That's the code. GCC is perfectly ok to optimise that to do a 32-bit load. If it has an alignment fault that's OpenLDAP's problem, the uint32_t there means it must be 32-bit aligned if you don't want UB.
Comment 3 John Paul Adrian Glaubitz 2022-11-01 17:08:57 UTC
Created attachment 53814 [details]
Pre-processed source of mdb.c (gzip-compressed)

Source code file in OpenLDAP git tree is »libraries/liblmdb/mdb.c« and was compiled with:

$ /bin/sh ../../../libtool --tag=disable-shared --mode=compile cc -g -O2 -I../../../include        -I../../../include -I.. -I./.. -I./../../../libraries/liblmdb     -c ./../../../libraries/liblmdb/mdb.c

from the sub-directory »servers/slapd/back-mdb«.

Attaching the preprocessed source.
Comment 4 Andrew Pinski 2022-11-01 17:18:43 UTC
I am suspecting the sub-allocator mdb_page_alloc is not doing the alignment correctly.
Comment 5 Eric Botcazou 2022-11-01 20:23:23 UTC
Note that the fields are marked volatile in the source:

 union {
  struct {
   volatile indx_t pb_lower;
   volatile indx_t pb_upper;
  } pb;
  uint32_t pb_pages;
 } mp_pb;

But, yes, it looks like something went wrong earlier: mp is a pointer to MDB_page, which is a structure containing a union containing a uint32_t field, which gives it an alignment of 4 bytes, so mp must be a multiple of 4.  mp_pb is a union containing a uint32_t field so it is at an offset multiple of 4.  So &mp->mp_pb.pb must be a multiple of 4 and, assuming that it is contained in %l0, the instruction:

  0x00000100000c8aec <+300>:	st  %l3, [ %l0 + 0xc ]

would therefore be legal.

Can anyone print the value of mp in the debugger?
Comment 6 John Paul Adrian Glaubitz 2022-11-01 21:53:29 UTC
(In reply to Eric Botcazou from comment #5)
> Note that the fields are marked volatile in the source:
> 
>  union {
>   struct {
>    volatile indx_t pb_lower;
>    volatile indx_t pb_upper;
>   } pb;
>   uint32_t pb_pages;
>  } mp_pb;

My bad. I actually modified the source to see whether marking them "volatile" would alleviate the issue as suggested by Howard in the OpenLDAP bug report.
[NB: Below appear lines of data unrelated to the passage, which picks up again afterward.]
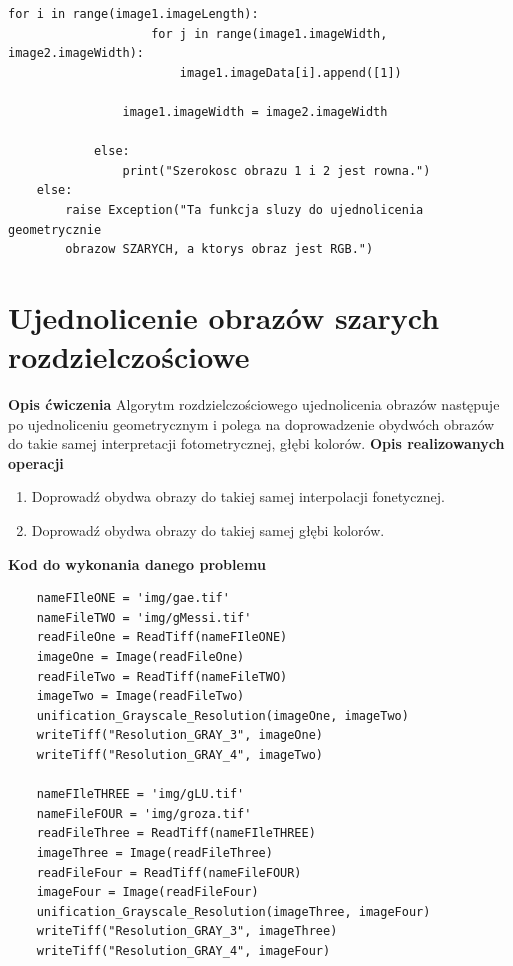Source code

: \documentclass[magisterska,openany]{pracadypl}
\begin{document}
\begin{lstlisting}[caption={Geometryczne ujednolicanie obrazów szarych}]
                for i in range(image1.imageLength):
                    for j in range(image1.imageWidth, image2.imageWidth):
                        image1.imageData[i].append([1])

                image1.imageWidth = image2.imageWidth

            else:
                print("Szerokosc obrazu 1 i 2 jest rowna.")
    else:
        raise Exception("Ta funkcja sluzy do ujednolicenia geometrycznie 
        obrazow SZARYCH, a ktorys obraz jest RGB.")

\end{lstlisting}
\newpage

\section{Ujednolicenie obrazów szarych rozdzielczościowe}

\vspace{0.5cm}\textbf{\Large Opis ćwiczenia}
\vspace{0.25cm}\newline
Algorytm rozdzielczościowego ujednolicenia obrazów następuje po ujednoliceniu
geometrycznym i polega na doprowadzenie obydwóch obrazów do takie samej interpretacji fotometrycznej, głębi kolorów.
\newline
\newline
\textbf{\Large Opis realizowanych operacji}
\begin{enumerate}
\item Doprowadź obydwa obrazy do takiej samej interpolacji fonetycznej.
\item Doprowadź obydwa obrazy do takiej samej głębi kolorów.
\end{enumerate}

\vspace{0.5cm}
\textbf{\Large Kod do wykonania danego problemu}
\lstset{language=Python}
\vspace{0.25cm}
\begin{lstlisting}
	nameFIleONE = 'img/gae.tif'
	nameFileTWO = 'img/gMessi.tif'
	readFileOne = ReadTiff(nameFIleONE)
	imageOne = Image(readFileOne)
	readFileTwo = ReadTiff(nameFileTWO)
	imageTwo = Image(readFileTwo)
	unification_Grayscale_Resolution(imageOne, imageTwo)
	writeTiff("Resolution_GRAY_3", imageOne)
	writeTiff("Resolution_GRAY_4", imageTwo)

	nameFIleTHREE = 'img/gLU.tif'
	nameFileFOUR = 'img/groza.tif'
	readFileThree = ReadTiff(nameFIleTHREE)
	imageThree = Image(readFileThree)
	readFileFour = ReadTiff(nameFileFOUR)
	imageFour = Image(readFileFour)
	unification_Grayscale_Resolution(imageThree, imageFour)
	writeTiff("Resolution_GRAY_3", imageThree)
	writeTiff("Resolution_GRAY_4", imageFour)

\end{lstlisting}
\end{document}
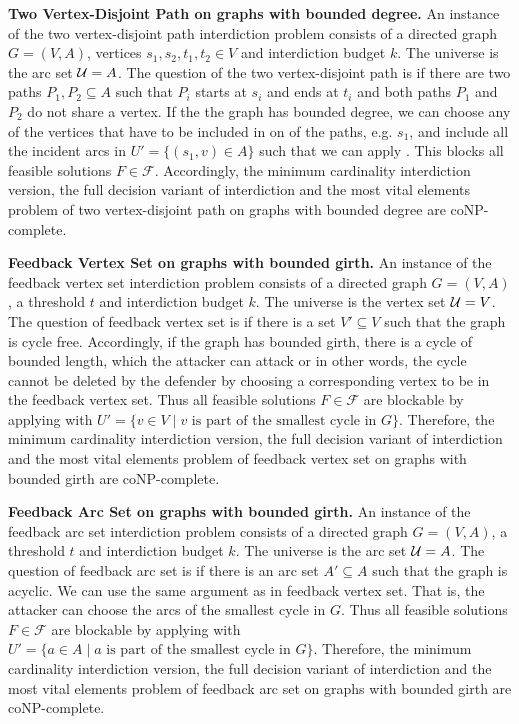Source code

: \textbf{Two Vertex-Disjoint Path on graphs with bounded degree.}
An instance of the two vertex-disjoint path interdiction problem consists of a directed graph $G=(V,A)$, vertices $s_1, s_2, t_1, t_2 \in V$ and interdiction budget $k$.
The universe is the arc set $\mathcal{U} = A$.
The question of the two vertex-disjoint path is if there are two paths $P_1, P_2 \subseteq A$ such that $P_i$ starts at $s_i$ and ends at $t_i$ and both paths $P_1$ and $P_2$ do not share a vertex.
If the the graph has bounded degree, we can choose any of the vertices that have to be included in on of the paths, e.g. $s_1$, and include all the incident arcs in $U' = \{(s_1, v) \in A\}$ such that we can apply .
This blocks all feasible solutions $F \in \mathcal F$.
Accordingly, the minimum cardinality interdiction version, the full decision variant of interdiction and the most vital elements problem of two vertex-disjoint path on graphs with bounded degree are coNP-complete.

\textbf{Feedback Vertex Set on graphs with bounded girth.}
An instance of the feedback vertex set interdiction problem consists of a directed graph $G=(V,A)$, a threshold $t$ and interdiction budget $k$.
The universe is the vertex set $\mathcal{U} = V$.
The question of feedback vertex set is if there is a set $V' \subseteq V$ such that the graph is cycle free.
Accordingly, if the graph has bounded girth, there is a cycle of bounded length, which the attacker can attack or in other words, the cycle cannot be deleted by the defender by choosing a corresponding vertex to be in the feedback vertex set.
Thus all feasible solutions $F \in \mathcal F$ are blockable by applying  with $U' = \{v \in V \mid v \text{ is part of the smallest cycle in } G\}$.
Therefore, the minimum cardinality interdiction version, the full decision variant of interdiction and the most vital elements problem of feedback vertex set on graphs with bounded girth are coNP-complete.

\textbf{Feedback Arc Set on graphs with bounded girth.}
An instance of the feedback arc set interdiction problem consists of a directed graph $G=(V,A)$, a threshold $t$ and interdiction budget $k$.
The universe is the arc set $\mathcal{U} = A$.
The question of feedback arc set is if there is an arc set $A' \subseteq A$ such that the graph is acyclic.
We can use the same argument as in feedback vertex set.
That is, the attacker can choose the arcs of the smallest cycle in $G$.
Thus all feasible solutions $F \in \mathcal F$ are blockable by applying  with $U' = \{a \in A \mid a \text{ is part of the smallest cycle in } G\}$.
Therefore, the minimum cardinality interdiction version, the full decision variant of interdiction and the most vital elements problem of feedback arc set on graphs with bounded girth are coNP-complete.


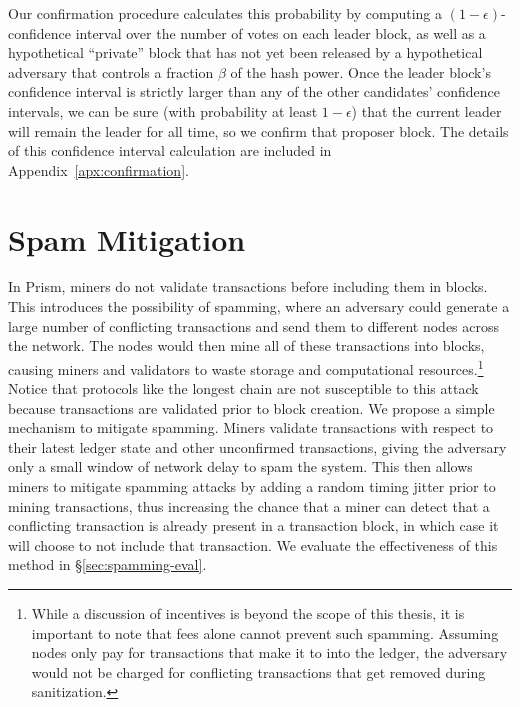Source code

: Our confirmation procedure calculates this probability by computing a $(1-\epsilon)$-confidence interval over the number of votes on each leader block, as well as a hypothetical ``private'' block that has not yet been released by a hypothetical adversary that controls a fraction $\beta$ of the hash power. 
Once the leader block's confidence interval is strictly larger than any of the other candidates' confidence intervals, we can be sure (with probability at least $1-\epsilon$) that the current leader will remain the leader for all time, so we confirm that proposer block. 
The details of this confidence interval calculation are included in Appendix~\ref{apx:confirmation}.

\section{Spam Mitigation}
\label{sec:spamming-design}

In Prism, miners do not validate transactions before including them in blocks.
This introduces the possibility of spamming, where an adversary could generate a large number of conflicting transactions and send them to different nodes across the network.  
The nodes would then mine all of these transactions into blocks, causing miners and validators to waste storage  and computational  resources.\footnote{While a discussion of incentives is beyond the scope of this thesis, it is important to note that fees alone cannot prevent such spamming. Assuming nodes only pay for transactions that make it to into the ledger, the adversary would not be charged for conflicting transactions that get removed during sanitization.}
Notice that protocols like the longest chain are not susceptible to this attack because transactions are validated prior to block creation. 
We propose a simple mechanism to mitigate spamming. Miners validate transactions with respect to their latest ledger state and other unconfirmed transactions, giving the adversary only a small window of network delay to spam the system. 
This then allows miners to mitigate spamming attacks by adding a random timing jitter prior to mining transactions, thus increasing the chance that a miner can detect that a conflicting transaction is already present in a transaction block, in  which case it will choose to not include that transaction.
We evaluate the effectiveness of this method in \S\ref{sec:spamming-eval}.



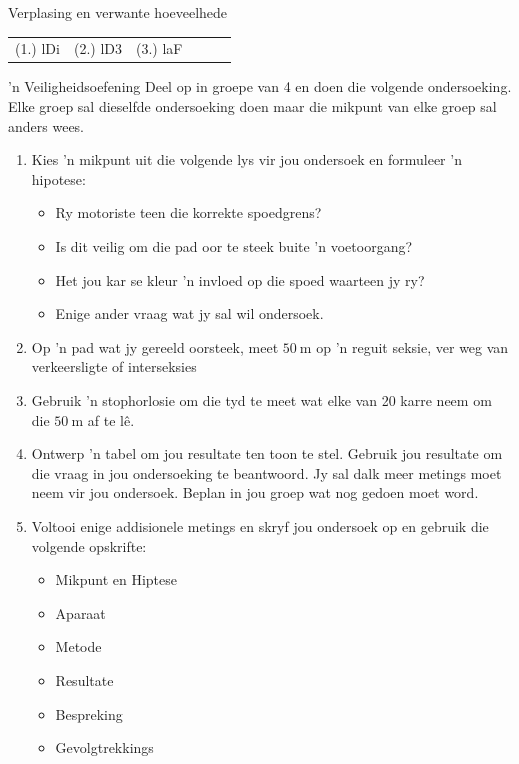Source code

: \begin{exercises}{Verplasing en verwante hoeveelhede}
\practiceinfo
 \par \begin{tabular}[h]{cccccc}
 (1.) lDi  &  (2.) lD3  &  (3.) laF  & \end{tabular}
\end{exercises} \pagebreak


\begin{Investigation}{ 'n Veiligheidsoefening}
            \nopagebreak
Deel op in groepe van 4 en doen die volgende ondersoeking. Elke groep sal dieselfde ondersoeking doen maar die mikpunt van elke groep sal anders wees.\par

\begin{enumerate}[noitemsep, label=\textbf{\arabic*}. ] 
    \item Kies  'n mikpunt uit die volgende lys vir jou ondersoek en formuleer  'n hipotese:
    \begin{itemize}[noitemsep]
        \item Ry motoriste teen die korrekte spoedgrens?
        \item Is dit veilig om die pad oor te steek buite  'n voetoorgang?
        \item Het jou kar se kleur  'n invloed op die spoed waarteen jy ry?
        \item Enige ander vraag wat jy sal wil ondersoek.
\end{itemize}

\item Op  'n pad wat jy gereeld oorsteek, meet $50~\text{m}$ op  'n reguit seksie, ver weg van verkeers\-ligte of interseksies
\item Gebruik  'n stophorlosie om die tyd te meet wat elke van 20 karre neem om die $50~\text{m}$ af te l\^e.
\item Ontwerp  'n tabel om jou resultate ten toon te stel. Gebruik jou resultate om die vraag in jou ondersoeking te beantwoord. Jy sal dalk meer metings moet neem vir jou ondersoek. Beplan in jou groep wat nog gedoen moet word.
\item Voltooi enige addisionele metings en skryf jou ondersoek op en gebruik die volgende opskrifte:
\begin{itemize}[noitemsep]
    \item Mikpunt en Hiptese
    \item Aparaat
    \item Metode
    \item Resultate
    \item Bespreking
    \item Gevolgtrekkings
\end{itemize}


\end{enumerate}
\end{Investigation}
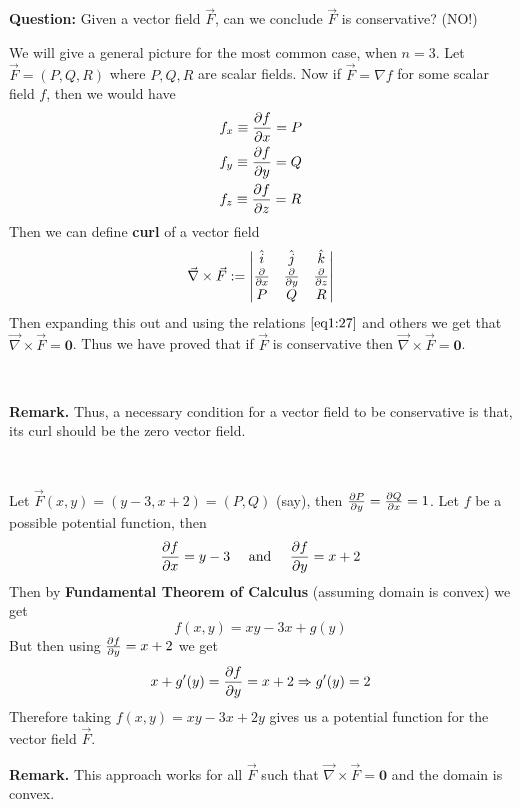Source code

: \documentclass[../Analysis-3]{subfiles}
\begin{document}
\textbf{Question:} Given a vector field $\vec{F}$, can we conclude $\vec{F}$ is conservative? (NO!)

We will give a general picture for the most common case, when $n = 3$. Let $\vec{F} = (P,Q,R)$ where $P,Q,R$ are scalar fields. Now if $\vec{F} = \nabla f$ for some scalar field $f$, then we would have
\begin{align}\label{eq1:27}
     & f_x \equiv \pdv{f}{x} = P \\
     & f_y \equiv \pdv{f}{y} = Q \\
     & f_z \equiv \pdv{f}{z} = R
\end{align}
Then we can define \textbf{curl} of a vector field
\[
    \vec{\nabla} \times \vec{F} := \begin{vmatrix}
        \hat{i}   & \hat{j}   & \hat{k}   \\
        \pdv{}{x} & \pdv{}{y} & \pdv{}{z} \\
        P         & Q         & R
    \end{vmatrix}
\]
Then expanding this out and using the relations $\ref{eq1:27}$ and others we get that $\vec{\nabla} \times \vec{F} = \mathbf{0}$. Thus we have proved that if $\vec{F}$ is conservative then $\vec{\nabla} \times \vec{F} = \mathbf{0}$.

\

\textbf{Remark.} Thus, a necessary condition for a vector field to be conservative is that, its curl should be the zero vector field.

\

\begin{Eg}{}{}
    Let $\vec{F}(x,y) = (y-3,x+2) = (P,Q)$ (say), then $\pdv{P}{y} = \pdv{Q}{x} = 1$. Let $f$ be a possible potential function, then
    \[
        \pdv{f}{x} = y-3 \quad \mbox{ and } \quad \pdv{f}{y} = x+2
    \]
    Then by \textbf{Fundamental Theorem of Calculus} (assuming domain is convex) we get
    \[
        f(x,y) = xy - 3x + g(y)
    \]
    But then using $\pdv{f}{y} = x+2$ we get
    \[
        x + g'(y) = \pdv{f}{y} = x+2 \Rightarrow g'(y) = 2
    \]
    Therefore taking $f(x,y) = xy - 3x + 2y$ gives us a potential function for the vector field $\vec{F}$.
\end{Eg}


\textbf{Remark.} This approach works for all $\vec{F}$ such that $\vec{\nabla} \times \vec{F} = \mathbf{0}$ and the domain is convex.
\end{document}

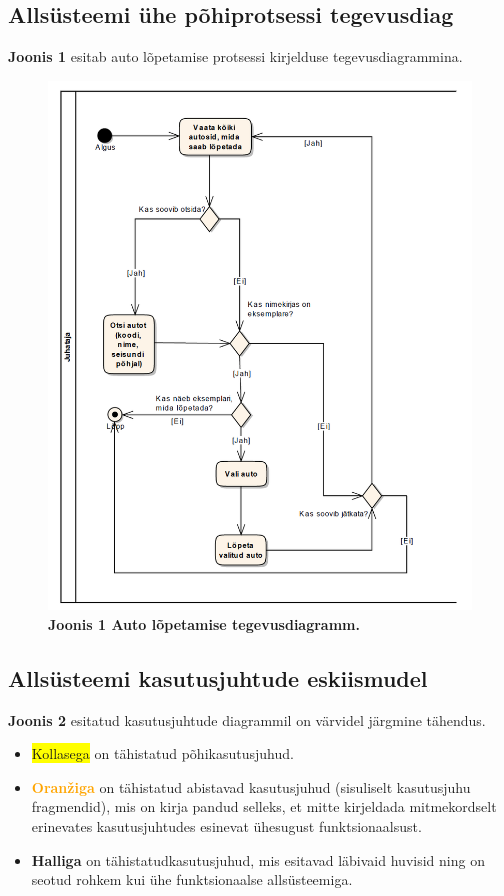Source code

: \documentclass{report}
\begin{document}
\subsection{Allsüsteemi ühe põhiprotsessi tegevusdiag}

\textbf{Joonis 1} esitab auto lõpetamise protsessi kirjelduse tegevusdiagrammina. 
\begin{figure}[H]
	\includegraphics[scale=0.6]{joonis1}
	\caption{\textbf{Joonis 1 Auto lõpetamise tegevusdiagramm.}}
\end{figure}

\subsection{Allsüsteemi kasutusjuhtude eskiismudel}
\textbf{Joonis 2} esitatud kasutusjuhtude diagrammil on värvidel järgmine tähendus.

\begin{itemize}
	\item \colorbox{yellow}{Kollasega} on tähistatud põhikasutusjuhud.
	\item \textbf{\textcolor{orange}{Oranžiga}} on tähistatud abistavad kasutusjuhud (sisuliselt kasutusjuhu fragmendid), mis on kirja pandud selleks, et mitte kirjeldada mitmekordselt erinevates kasutusjuhtudes esinevat ühesugust funktsionaalsust.
	\item \textbf{\colorbox{light-gray}{Halliga}} on tähistatudkasutusjuhud, mis esitavad läbivaid huvisid ning on seotud rohkem kui ühe funktsionaalse allsüsteemiga.
\end{itemize}
\end{document}
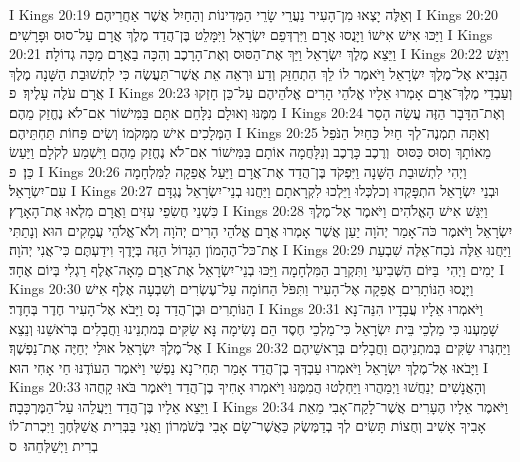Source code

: I Kings 20:19	וְאֵלֶּה יָצְאוּ מִן־הָעִיר נַעֲרֵי שָׂרֵי הַמְּדִינוֹת וְהַחַיִל אֲשֶׁר אַחֲרֵיהֶם׃
I Kings 20:20	וַיַּכּוּ אִישׁ אִישׁוֹ וַיָּנֻסוּ אֲרָם וַיִּרְדְּפֵם יִשְׂרָאֵל וַיִּמָּלֵט בֶּן־הֲדַד מֶלֶךְ אֲרָם עַל־סוּס וּפָרָשִׁים׃
I Kings 20:21	וַיֵּצֵא מֶלֶךְ יִשְׂרָאֵל וַיַּךְ אֶת־הַסּוּס וְאֶת־הָרָכֶב וְהִכָּה בַאֲרָם מַכָּה גְדוֹלָה׃
I Kings 20:22	וַיִּגַּשׁ הַנָּבִיא אֶל־מֶלֶךְ יִשְׂרָאֵל וַיֹּאמֶר לוֹ לֵךְ הִתְחַזַּק וְדַע וּרְאֵה אֵת אֲשֶׁר־תַּעֲשֶׂה כִּי לִתְשׁוּבַת הַשָּׁנָה מֶלֶךְ אֲרָם עֹלֶה עָלֶיךָ׃ {פ}
I Kings 20:23	וְעַבְדֵי מֶלֶךְ־אֲרָם אָמְרוּ אֵלָיו אֱלֹהֵי הָרִים אֱלֹהֵיהֶם עַל־כֵּן חָזְקוּ מִמֶּנּוּ וְאוּלָם נִלָּחֵם אִתָּם בַּמִּישׁוֹר אִם־לֹא נֶחֱזַק מֵהֶם׃
I Kings 20:24	וְאֶת־הַדָּבָר הַזֶּה עֲשֵׂה הָסֵר הַמְּלָכִים אִישׁ מִמְּקֹמוֹ וְשִׂים פַּחוֹת תַּחְתֵּיהֶם׃
I Kings 20:25	וְאַתָּה תִמְנֶה־לְךָ  חַיִל כַּחַיִל הַנֹּפֵל מֵאוֹתָךְ וְסוּס כַּסּוּס  וְרֶכֶב כָּרֶכֶב וְנִלָּחֲמָה אוֹתָם בַּמִּישׁוֹר אִם־לֹא נֶחֱזַק מֵהֶם וַיִּשְׁמַע לְקֹלָם וַיַּעַשׂ כֵּן׃ {פ}
I Kings 20:26	וַיְהִי לִתְשׁוּבַת הַשָּׁנָה וַיִּפְקֹד בֶּן־הֲדַד אֶת־אֲרָם וַיַּעַל אֲפֵקָה לַמִּלְחָמָה עִם־יִשְׂרָאֵל׃
I Kings 20:27	וּבְנֵי יִשְׂרָאֵל התְפָּקְדוּ וְכלְכְּלוּ וַיֵּלְכוּ לִקְרָאתָם וַיַּחֲנוּ בְנֵי־יִשְׂרָאֵל נֶגְדָּם כִּשְׁנֵי חֲשִׂפֵי עִזִּים וַאֲרָם מִלְאוּ אֶת־הָאָרֶץ׃
I Kings 20:28	וַיִּגַּשׁ אִישׁ הָאֱלֹהִים וַיֹּאמֶר אֶל־מֶלֶךְ יִשְׂרָאֵל וַיֹּאמֶר כֹּה־אָמַר יְהֹוָה יַעַן אֲשֶׁר אָמְרוּ אֲרָם אֱלֹהֵי הָרִים יְהֹוָה וְלֹא־אֱלֹהֵי עֲמָקִים הוּא וְנָתַתִּי אֶת־כּל־הֶהָמוֹן הַגָּדוֹל הַזֶּה בְּיָדֶךָ וִידַעְתֶּם כִּי־אֲנִי יְהֹוָה׃
I Kings 20:29	וַיַּחֲנוּ אֵלֶּה נֹכַח־אֵלֶּה שִׁבְעַת יָמִים וַיְהִי  בַּיּוֹם הַשְּׁבִיעִי וַתִּקְרַב הַמִּלְחָמָה וַיַּכּוּ בְנֵי־יִשְׂרָאֵל אֶת־אֲרָם מֵאָה־אֶלֶף רַגְלִי בְּיוֹם אֶחָד׃
I Kings 20:30	וַיָּנֻסוּ הַנּוֹתָרִים  אֲפֵקָה אֶל־הָעִיר וַתִּפֹּל הַחוֹמָה עַל־עֶשְׂרִים וְשִׁבְעָה אֶלֶף אִישׁ הַנּוֹתָרִים וּבֶן־הֲדַד נָס וַיָּבֹא אֶל־הָעִיר חֶדֶר בְּחָדֶר׃
I Kings 20:31	וַיֹּאמְרוּ אֵלָיו עֲבָדָיו הִנֵּה־נָא שָׁמַעְנוּ כִּי מַלְכֵי בֵּית יִשְׂרָאֵל כִּי־מַלְכֵי חֶסֶד הֵם נָשִׂימָה נָּא שַׂקִּים בְּמתְנֵינוּ וַחֲבָלִים בְּרֹאשֵׁנוּ וְנֵצֵא אֶל־מֶלֶךְ יִשְׂרָאֵל אוּלַי יְחַיֶּה אֶת־נַפְשֶׁךָ׃
I Kings 20:32	וַיַּחְגְּרוּ שַׂקִּים בְּמתְנֵיהֶם וַחֲבָלִים בְּרָאשֵׁיהֶם וַיָּבֹאוּ אֶל־מֶלֶךְ יִשְׂרָאֵל וַיֹּאמְרוּ עַבְדְּךָ בֶן־הֲדַד אָמַר תְּחִי־נָא נַפְשִׁי וַיֹּאמֶר הַעוֹדֶנּוּ חַי אָחִי הוּא׃
I Kings 20:33	וְהָאֲנָשִׁים יְנַחֲשׁוּ וַיְמַהֲרוּ וַיַּחְלְטוּ הֲמִמֶּנּוּ וַיֹּאמְרוּ אָחִיךָ בֶן־הֲדַד וַיֹּאמֶר בֹּאוּ קָחֻהוּ וַיֵּצֵא אֵלָיו בֶּן־הֲדַד וַיַּעֲלֵהוּ עַל־הַמֶּרְכָּבָה׃
I Kings 20:34	וַיֹּאמֶר אֵלָיו הֶעָרִים אֲשֶׁר־לָקַח־אָבִי מֵאֵת אָבִיךָ אָשִׁיב וְחֻצוֹת תָּשִׂים לְךָ בְדַמֶּשֶׂק כַּאֲשֶׁר־שָׂם אָבִי בְּשֹׁמְרוֹן וַאֲנִי בַּבְּרִית אֲשַׁלְּחֶךָּ וַיִּכְרת־לוֹ בְרִית וַיְשַׁלְּחֵהוּ׃ {ס}        
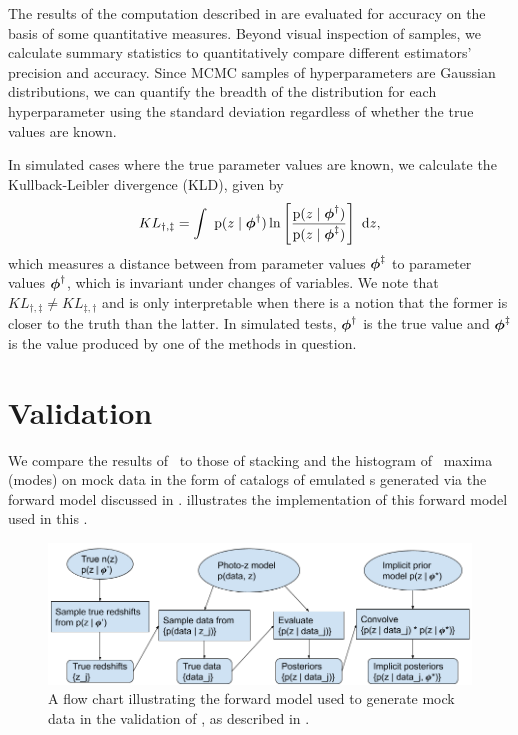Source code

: The results of the computation described in  are evaluated for accuracy on the basis of some quantitative measures.  
Beyond visual inspection of samples, we calculate summary statistics to quantitatively compare different estimators' precision and accuracy.  
Since MCMC samples of hyperparameters are Gaussian distributions, we can quantify the breadth of the distribution for each hyperparameter using the standard deviation regardless of whether the true values are known.  

In simulated cases where the true parameter values are known, we calculate the Kullback-Leibler divergence (KLD), given by 
\begin{equation}
\eqlabel{eq:kl}
KL_{\dagger,\ddagger} = \integral{\pr{z \gvn \ndphi^{\dagger}} \ln \left[ \frac{\pr{z \gvn \ndphi^{\dagger}}}{\pr{z \gvn \ndphi^{\ddagger}}} \right]}{z} ,
\end{equation}
which measures a distance between from parameter values ${\boldsymbol{\phi}}^{\ddagger}$ to parameter values ${\boldsymbol{\phi}}^{\dagger}$, which is invariant under changes of variables.  
We note that $KL_{\dagger,\ddagger} \neq KL_{\ddagger,\dagger}$ and is only interpretable when there is a notion that the former is closer to the truth than the latter.
In simulated tests, ${\boldsymbol{\phi}}^{\dagger}$ is the true value and ${\boldsymbol{\phi}}^{\ddagger}$ is the value produced by one of the methods in question.  

\section{Validation}

We compare the results of \Chippr\ to those of stacking and the histogram of \pzpdf\ maxima (modes) on mock data in the form of catalogs of emulated \pzpdf s generated via the forward model discussed in .
 illustrates the implementation of this forward model used in this \paper.

\begin{figure}
	\begin{center}
		\includegraphics[width=\textwidth]{figures/chippr/flowchart.png}
		\caption{A flow chart illustrating the forward model used to generate mock data in the validation of \Chippr, as described in .}
	\end{center}
\end{figure}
I'll attach the preprocessed source again, this time from the unmodified »mdb.c«.
Comment 7 John Paul Adrian Glaubitz 2022-11-01 21:55:46 UTC
Created attachment 53818 [details]
Pre-processed source of unmodified mdb.c (gzip-compressed)

Here's the preprocessed source for mdb.c without marking the variables as volatile.
Comment 8 John Paul Adrian Glaubitz 2022-11-12 10:14:50 UTC
(In reply to Eric Botcazou from comment #5)
> Can anyone print the value of mp in the debugger?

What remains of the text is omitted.